**Required action:** The following data needs to be repeated exactly, with all images excluded.

**Task input:**

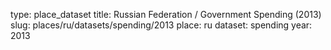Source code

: type: place_dataset
title: Russian Federation / Government Spending (2013)
slug: places/ru/datasets/spending/2013
place: ru
dataset: spending
year: 2013
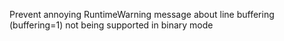 Prevent annoying RuntimeWarning message about line buffering (buffering=1) not being supported in binary mode
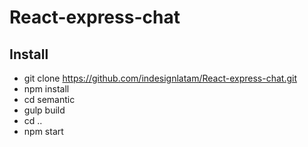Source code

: # React-express-chat

## Install
- git clone https://github.com/indesignlatam/React-express-chat.git
- npm install
- cd semantic
- gulp build
- cd ..
- npm start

**Response to the exercise:**
Source code

: type: place_dataset
title: Russian Federation / Government Spending (2013)
slug: places/ru/datasets/spending/2013
place: ru
dataset: spending
year: 2013
 Prevent annoying RuntimeWarning message about line buffering (buffering=1) not being supported in binary mode
Source code

: # React-express-chat

## Install
- git clone https://github.com/indesignlatam/React-express-chat.git
- npm install
- cd semantic
- gulp build
- cd ..
- npm start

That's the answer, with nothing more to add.